Did Shakespeare write more about Romeo or Juliet? Of course, we can answer this question by inspecting the whole list of word counts, but this does not scale. Instead, we can write a slightly modified version of the frequency analyser. We only need to adapt the mapper:
private final static Text romeo = new Text("R");
private final static Text juliet = new Text("J");
public void map(...) {
// ...
if (curWord.equals("romeo"))
context.write(romeo, one);
else if (curWord.equals("juliet"))
context.write(juliet, one);
// ...
}
This analyser is included in the GitHub repository as well, and built into the Docker image. It can be run using the same arguments as the FrequencyAnalyser. The result:
J 76
R 137
So Romeo is mentioned more frequently.
By only emitting events for romeo
and juliet
, we greatly reduce overhead
and reducer work. Here are timing statistics for the FrequencyAnalyser doing a
basic word count and RomeoOrJuliet:
Measure | FrequencyAnalyser | RomeoOrJuliet |
---|---|---|
real | 0m4.800s | 0m3.706s |
user | 0m8.696s | 0m5.192s |
sys | 0m0.244s | 0m0.196s |
We can optimise this even further, by emitting 1
for Romeo and -1
for
Juliet. The outcome (one number) is then the difference in occurrences between
the two. It is positive when Romeo occurs more often, and negative when Juliet
occurs more often. Since this only uses one key, we could override the
partitioner and ignore the key.
Combiners can be placed between mappers and reducers to reduce disk and network
overhead. In Hadoop, a combiner is simply an extension of Reducer
with the
same input and output key and value types. In our case, the combiner can even
be the same as the reducer:
job.setCombinerClass(IntSumReducer.class);
This is how we initially got the boilerplate code.

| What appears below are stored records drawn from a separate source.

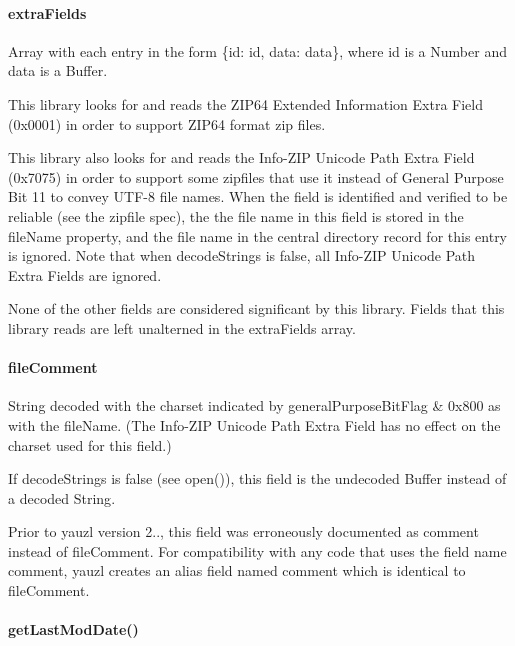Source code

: \paragraph*{extra\+Fields}

{\ttfamily Array} with each entry in the form {\ttfamily \{id\+: id, data\+: data\}}, where {\ttfamily id} is a {\ttfamily Number} and {\ttfamily data} is a {\ttfamily Buffer}.

This library looks for and reads the Z\+I\+P64 Extended Information Extra Field (0x0001) in order to support Z\+I\+P64 format zip files.

This library also looks for and reads the Info-\/\+Z\+IP Unicode Path Extra Field (0x7075) in order to support some zipfiles that use it instead of General Purpose Bit 11 to convey {\ttfamily U\+T\+F-\/8} file names. When the field is identified and verified to be reliable (see the zipfile spec), the the file name in this field is stored in the {\ttfamily file\+Name} property, and the file name in the central directory record for this entry is ignored. Note that when {\ttfamily decode\+Strings} is false, all Info-\/\+Z\+IP Unicode Path Extra Fields are ignored.

None of the other fields are considered significant by this library. Fields that this library reads are left unalterned in the {\ttfamily extra\+Fields} array.

\paragraph*{file\+Comment}

{\ttfamily String} decoded with the charset indicated by {\ttfamily general\+Purpose\+Bit\+Flag \& 0x800} as with the {\ttfamily file\+Name}. (The Info-\/\+Z\+IP Unicode Path Extra Field has no effect on the charset used for this field.)

If {\ttfamily decode\+Strings} is {\ttfamily false} (see {\ttfamily open()}), this field is the undecoded {\ttfamily Buffer} instead of a decoded {\ttfamily String}.

Prior to yauzl version 2.., this field was erroneously documented as {\ttfamily comment} instead of {\ttfamily file\+Comment}. For compatibility with any code that uses the field name {\ttfamily comment}, yauzl creates an alias field named {\ttfamily comment} which is identical to {\ttfamily file\+Comment}.

\paragraph*{get\+Last\+Mod\+Date()}

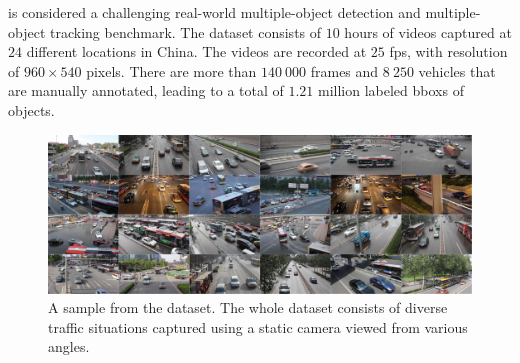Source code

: \uadetrac{} is considered a challenging real-world multiple-object detection and multiple-object tracking benchmark. The dataset consists of $10$ hours of videos captured at $24$ different locations in China. The videos are recorded at $25$ \gls{fps}, with resolution of $960 \times 540$ pixels. There are more than $140\ 000$ frames and $8\ 250$ vehicles that are manually annotated, leading to a total of $1.21$ million labeled \glspl{bbox} of objects.

\begin{figure}[t]
    \centerline{\includegraphics[width=\linewidth]{figures/datasets/uadetrac_samples.jpg}}
    \caption[\uadetrac{} dataset]{A sample from the \uadetrac{} dataset. The whole dataset consists of diverse traffic situations captured using a static camera viewed from various angles. }
    \label{fig:DatasetUADETRAC}
\end{figure}

\def\uadetracfigsize{0.4}

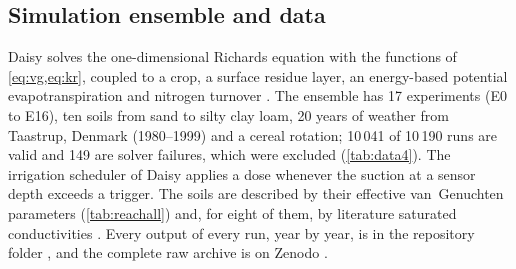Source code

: \documentclass[review,12pt,authoryear]{elsarticle}
\begin{document}
\subsection{Simulation ensemble and data}
Daisy solves the one-dimensional Richards equation \citep{Richards1931} with the functions of \cref{eq:vg,eq:kr}, coupled to a crop, a surface residue layer, an energy-based potential evapotranspiration and nitrogen turnover \citep{Hansen1991,Hansen2012,Holbak2026}. The ensemble has 17 experiments (E0 to E16), ten soils from sand to silty clay loam, 20 years of weather from Taastrup, Denmark (1980--1999) and a cereal rotation; 10\,041 of 10\,190 runs are valid and 149 are solver failures, which were excluded (\cref{tab:data4}). The irrigation scheduler of Daisy applies a dose whenever the suction at a sensor depth exceeds a trigger. The soils are described by their effective van~Genuchten parameters (\cref{tab:reachall}) and, for eight of them, by literature saturated conductivities \citep{Carsel1988}. Every output of every run, year by year, is in the repository folder \cslink{}, and the complete raw archive is on Zenodo \citep{HaliluData}.
\end{document}
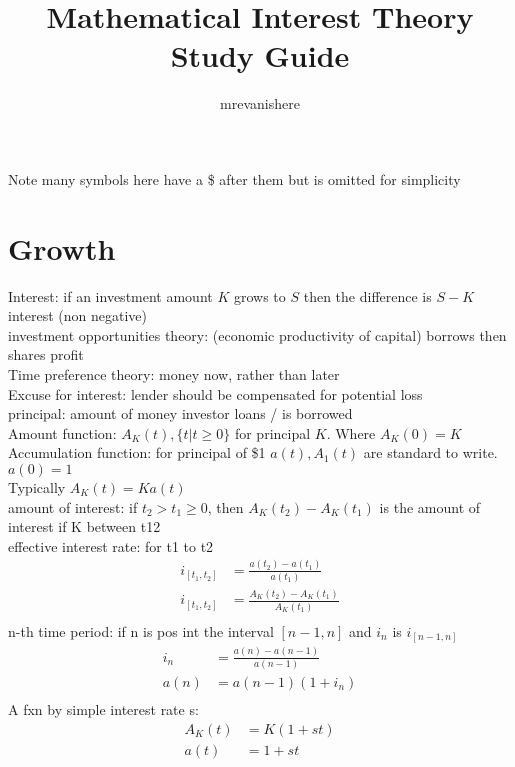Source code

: \documentclass[12pt]{article}
\begin{document}
\title{Mathematical Interest Theory Study Guide}
\author{mrevanishere}
\maketitle

Note many symbols here have a \$ after them but is omitted for simplicity 
\section{Growth}
	Interest: if an investment amount $ K $ grows to $ S $ then the difference is
	$ S - K $ interest (non negative)\\
	investment opportunities theory: (economic productivity of capital) borrows
	then shares profit \\
	Time preference theory: money now, rather than later \\
	Excuse for interest: lender should be compensated for potential loss \\
	principal: amount of money investor loans / is borrowed \\
	Amount function: $ A_K(t), \{t|t \ge 0\} $ for principal $K $.
	Where $ A_K(0) = K $\\
	Accumulation function: for principal of \$1 $ a(t), A_1(t) $ are standard to write.
	$ a(0) = 1 $\\
	Typically $ A_K(t) = Ka(t) $ \\
	amount of interest: if $ t_2 > t_1 \ge 0 $, then
	$ A_K(t_2) - A_K(t_1) $ is the amount of interest if K between t12 \\
	effective interest rate: for t1 to t2
	\begin{align*}
		i_{[t_1, t_2]} &= \frac{a(t_2) - a(t_1)}{a(t_1)} \\
		i_{[t_1, t_2]} &= \frac{A_K(t_2) - A_K(t_1)}{A_K(t_1)} \\
	\end{align*}
	n-th time period: if n is pos int the interval $ [n-1, n] $ and 
	$ i_n $ is $ i_{[n-1, n]} $
	\begin{align*}
		i_n &= \frac{a(n) - a(n-1)}{a(n-1)} \\
		a(n) &= a(n-1)(1 + i_n) \\
	\end{align*}
	A fxn by simple interest rate s:
	\begin{align*}
		A_K(t) &=  K(1 + st) \\
		a(t) &= 1 + st \\
	\end{align*}
\end{document}
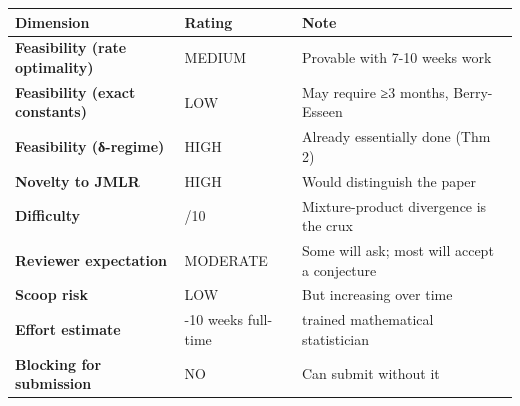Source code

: \documentclass[
  12pt,
]{article}
\begin{document}
\begin{longtable}[]{@{}
  >{\raggedright\arraybackslash}p{}
  >{\raggedright\arraybackslash}p{}
  >{\raggedright\arraybackslash}p{}@{}}
\toprule\noalign{}
\begin{minipage}[b]{\linewidth}\raggedright
Dimension
\end{minipage} & \begin{minipage}[b]{\linewidth}\raggedright
Rating
\end{minipage} & \begin{minipage}[b]{\linewidth}\raggedright
Note
\end{minipage} \\
\midrule\noalign{}
\endhead
\bottomrule\noalign{}
\endlastfoot
\textbf{Feasibility (rate optimality)} & MEDIUM & Provable with 7-10
weeks work \\
\textbf{Feasibility (exact constants)} & LOW & May require ≥3 months,
Berry-Esseen \\
\textbf{Feasibility (δ-regime)} & HIGH & Already essentially done (Thm
2) \\
\textbf{Novelty to JMLR} & HIGH & Would distinguish the paper \\
\textbf{Difficulty} & 7/10 & Mixture-product divergence is the crux \\
\textbf{Reviewer expectation} & MODERATE & Some will ask; most will
accept a conjecture \\
\textbf{Scoop risk} & LOW & But increasing over time \\
\textbf{Effort estimate} & 7-10 weeks full-time & 1 trained mathematical
statistician \\
\textbf{Blocking for submission} & NO & Can submit without it \\
\end{longtable}
\end{document}
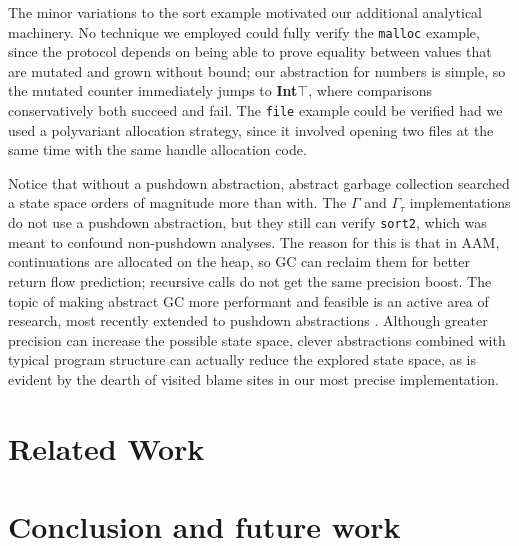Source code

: The minor variations to the sort example motivated our additional analytical machinery.
%
No technique we employed could fully verify the {\tt malloc} example, since the protocol depends on being able to prove equality between values that are mutated and grown without bound; our abstraction for numbers is simple, so the mutated counter immediately jumps to \textbf{Int}$\top$, where comparisons conservatively both succeed and fail.
%
The {\tt file} example could be verified had we used a polyvariant allocation strategy, since it involved opening two files at the same time with the same handle allocation code.

Notice that without a pushdown abstraction, abstract garbage collection searched a state space orders of magnitude more than with.
%
The $\Gamma$ and $\Gamma_\tau$ implementations do not use a pushdown abstraction, but they still can verify {\tt sort2}, which was meant to confound non-pushdown analyses.
%
The reason for this is that in AAM, continuations are allocated on the heap, so GC can reclaim them for better return flow prediction; recursive calls do not get the same precision boost.
%
The topic of making abstract GC more performant and feasible is an active area of research, most recently extended to pushdown abstractions \citep{dvanhorn:Earl2012Introspective}.
%
Although greater precision can increase the possible state space, clever abstractions combined with typical program structure can actually reduce the explored state space, as is evident by the dearth of visited blame sites in our most precise implementation.

\section{Related Work}\label{sec:related}


\section{Conclusion and future work} \label{sec:conclusion}

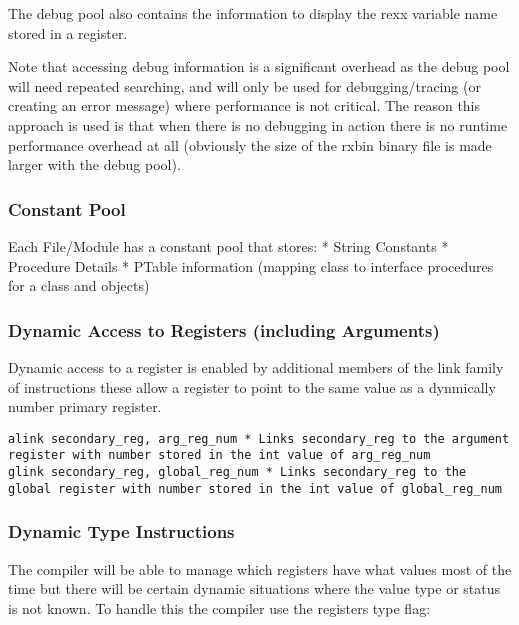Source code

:The debug pool also contains the information to display the rexx
variable name stored in a register.

Note that accessing debug information is a significant overhead as the
debug pool will need repeated searching, and will only be used for
debugging/tracing (or creating an error message) where performance is
not critical. The reason this approach is used is that when there is no
debugging in action there is no runtime performance overhead at all
(obviously the size of the rxbin binary file is made larger with the
debug pool).

\hypertarget{constant-pool}{%
\subsubsection{Constant Pool}\label{constant-pool}}

Each File/Module has a constant pool that stores: * String Constants *
Procedure Details * PTable information (mapping class to interface
procedures for a class and objects)

\hypertarget{dynamic-access-to-registers-including-arguments}{%
\subsubsection{Dynamic Access to Registers (including
Arguments)}\label{dynamic-access-to-registers-including-arguments}}

Dynamic access to a register is enabled by additional members of the
link family of instructions these allow a register to point to the same
value as a dynmically number primary register.

\begin{verbatim}
alink secondary_reg, arg_reg_num * Links secondary_reg to the argument register with number stored in the int value of arg_reg_num 
glink secondary_reg, global_reg_num * Links secondary_reg to the global register with number stored in the int value of global_reg_num 
\end{verbatim}

\hypertarget{dynamic-type-instructions}{%
\subsubsection{Dynamic Type
Instructions}\label{dynamic-type-instructions}}

The compiler will be able to manage which registers have what values
most of the time but there will be certain dynamic situations where the
value type or status is not known. To handle this the compiler use the
registers type flag:

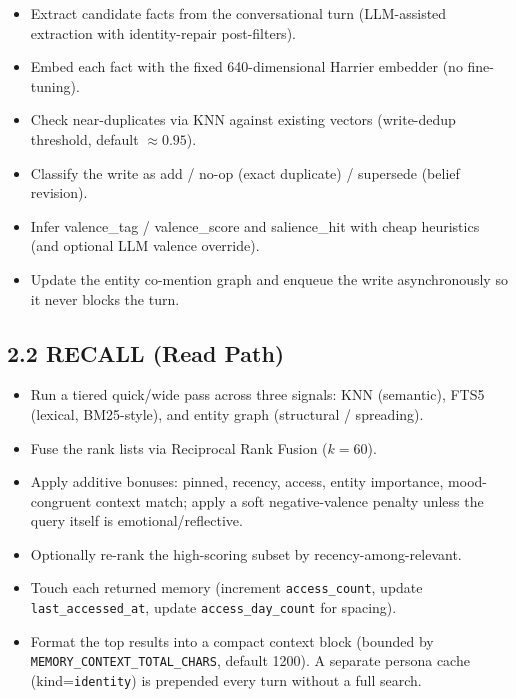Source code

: \documentclass[]{article}
\begin{document}
\begin{itemize}
\item Extract candidate facts from the conversational turn (LLM-assisted
  extraction with identity-repair post-filters).
\item Embed each fact with the fixed 640-dimensional Harrier embedder
  (no fine-tuning).
\item Check near-duplicates via KNN against existing vectors (write-dedup
  threshold, default \(\approx 0.95\)).
\item Classify the write as add / no-op (exact duplicate) / supersede
  (belief revision).
\item Infer valence\_tag / valence\_score and salience\_hit with cheap
  heuristics (and optional LLM valence override).
\item Update the entity co-mention graph and enqueue the write
  asynchronously so it never blocks the turn.
\end{itemize}

\hypertarget{recall-read-path}{%
\subsection{\texorpdfstring{\textbf{2.2 RECALL (Read
Path)}}{2.2 RECALL (Read Path)}}\label{recall-read-path}}

\begin{itemize}
\item Run a tiered quick/wide pass across three signals: KNN (semantic),
  FTS5 (lexical, BM25-style), and entity graph (structural / spreading).
\item Fuse the rank lists via Reciprocal Rank Fusion (\(k=60\)).
\item Apply additive bonuses: pinned, recency, access, entity importance,
  mood-congruent context match; apply a soft negative-valence penalty
  unless the query itself is emotional/reflective.
\item Optionally re-rank the high-scoring subset by recency-among-relevant.
\item Touch each returned memory (increment \texttt{access\_count}, update
  \texttt{last\_accessed\_at}, update \texttt{access\_day\_count} for spacing).
\item Format the top results into a compact context block (bounded by
  \texttt{MEMORY\_CONTEXT\_TOTAL\_CHARS}, default 1200). A separate
  persona cache (kind=\texttt{identity}) is prepended every turn without
  a full search.
\end{itemize}
\end{document}

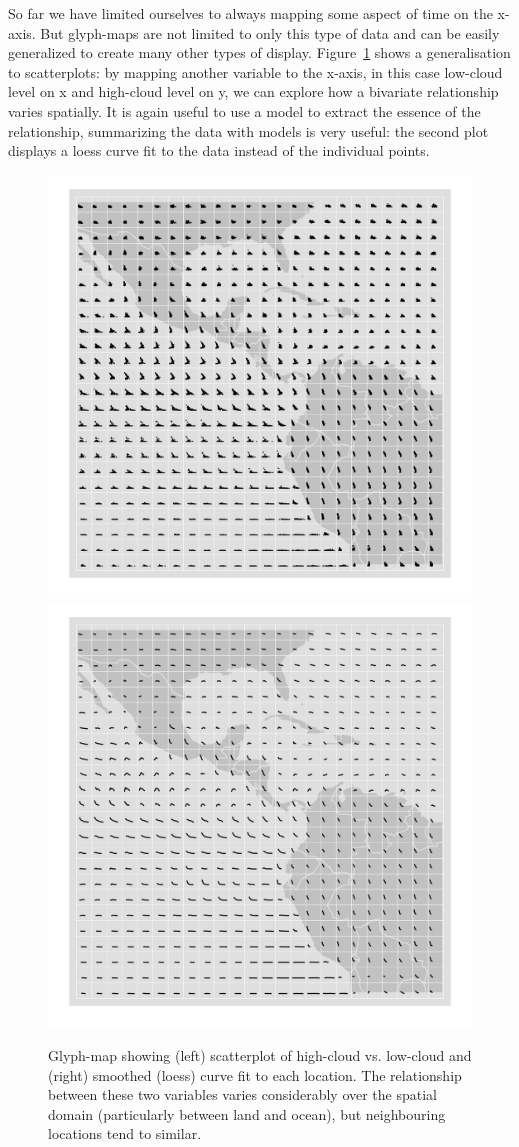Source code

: \documentclass[oneside]{article}
\begin{document}
So far we have limited ourselves to always mapping some aspect of time on the x-axis. But glyph-maps are not limited to only this type of data and can  be easily generalized to create many other types of display. Figure~\ref{fig:cloud} shows a generalisation to scatterplots: by mapping another variable to the x-axis, in this case low-cloud level on x and high-cloud level on y, we can explore how a bivariate relationship varies spatially. It is again useful to use a model to extract the essence of the relationship, summarizing the data with models is very useful: the second plot displays a loess curve fit to the data instead of the individual points.  

\begin{figure}[htbp]
  \centering
  \includegraphics[width=0.5\linewidth]{clouds}%
  \includegraphics[width=0.5\linewidth]{clouds-smooth}

  \caption{Glyph-map showing (left) scatterplot of high-cloud vs. low-cloud and (right) smoothed (loess) curve fit to each location. The relationship between these two variables varies considerably over the spatial domain (particularly between land and ocean), but neighbouring locations tend to similar. }
  \label{fig:cloud}
\end{figure}
\end{document}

To measure the efficiency gain, we can compare the running time of the FrequencyAnalyser both with and without the combiner. Here are the results:
Measure | Without combiner | With combiner |
---|---|---|
real | 0m5.908s | 0m4.800s |
user | 0m9.300s | 0m8.696s |
sys | 0m0.252s | 0m0.244s |
The speed gain is noticeable and will be substantial on larger data sets.